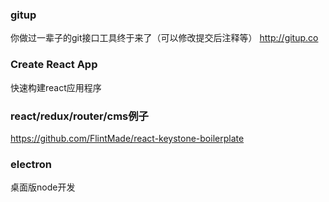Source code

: ### gitup
你做过一辈子的git接口工具终于来了（可以修改提交后注释等）
http://gitup.co

### Create React App
快速构建react应用程序

### react/redux/router/cms例子
https://github.com/FlintMade/react-keystone-boilerplate

### electron
桌面版node开发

• ABOUT THIS EXERCISE: A word-for-word copy of the records is needed, with no pictures carried over.

• RESULT:
Source code

: ### gitup
你做过一辈子的git接口工具终于来了（可以修改提交后注释等）
http://gitup.co

### Create React App
快速构建react应用程序

### react/redux/router/cms例子
https://github.com/FlintMade/react-keystone-boilerplate

### electron
桌面版node开发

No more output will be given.